== Segment start ==
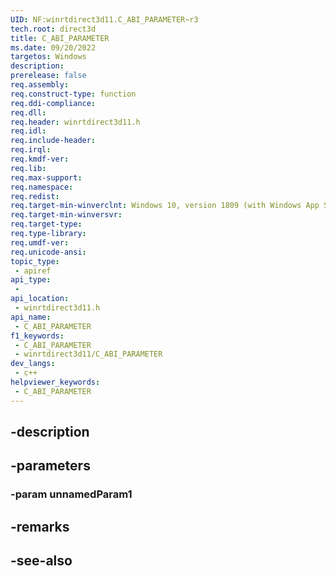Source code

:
 ```yaml
---
UID: NF:winrtdirect3d11.C_ABI_PARAMETER~r3
tech.root: direct3d
title: C_ABI_PARAMETER
ms.date: 09/20/2022
targetos: Windows
description: 
prerelease: false
req.assembly: 
req.construct-type: function
req.ddi-compliance: 
req.dll: 
req.header: winrtdirect3d11.h
req.idl: 
req.include-header: 
req.irql: 
req.kmdf-ver: 
req.lib: 
req.max-support: 
req.namespace: 
req.redist: 
req.target-min-winverclnt: Windows 10, version 1809 (with Windows App SDK 1.0 Preview 1 or later)
req.target-min-winversvr: 
req.target-type: 
req.type-library: 
req.umdf-ver: 
req.unicode-ansi: 
topic_type:
 - apiref
api_type:
 - 
api_location:
 - winrtdirect3d11.h
api_name:
 - C_ABI_PARAMETER
f1_keywords:
 - C_ABI_PARAMETER
 - winrtdirect3d11/C_ABI_PARAMETER
dev_langs:
 - c++
helpviewer_keywords:
 - C_ABI_PARAMETER
---
```


## -description

## -parameters

### -param unnamedParam1

## -remarks

## -see-also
== Segment end ==
Pictures aren't part of the copy; return each record above exactly.

Source code

:
 ```yaml
---
UID: NF:winrtdirect3d11.C_ABI_PARAMETER~r3
tech.root: direct3d
title: C_ABI_PARAMETER
ms.date: 09/20/2022
targetos: Windows
description: 
prerelease: false
req.assembly: 
req.construct-type: function
req.ddi-compliance: 
req.dll: 
req.header: winrtdirect3d11.h
req.idl: 
req.include-header: 
req.irql: 
req.kmdf-ver: 
req.lib: 
req.max-support: 
req.namespace: 
req.redist: 
req.target-min-winverclnt: Windows 10, version 1809 (with Windows App SDK 1.0 Preview 1 or later)
req.target-min-winversvr: 
req.target-type: 
req.type-library: 
req.umdf-ver: 
req.unicode-ansi: 
topic_type:
 - apiref
api_type:
 - 
api_location:
 - winrtdirect3d11.h
api_name:
 - C_ABI_PARAMETER
f1_keywords:
 - C_ABI_PARAMETER
 - winrtdirect3d11/C_ABI_PARAMETER
dev_langs:
 - c++
helpviewer_keywords:
 - C_ABI_PARAMETER
---
```


## -description

## -parameters

### -param unnamedParam1

## -remarks

## -see-also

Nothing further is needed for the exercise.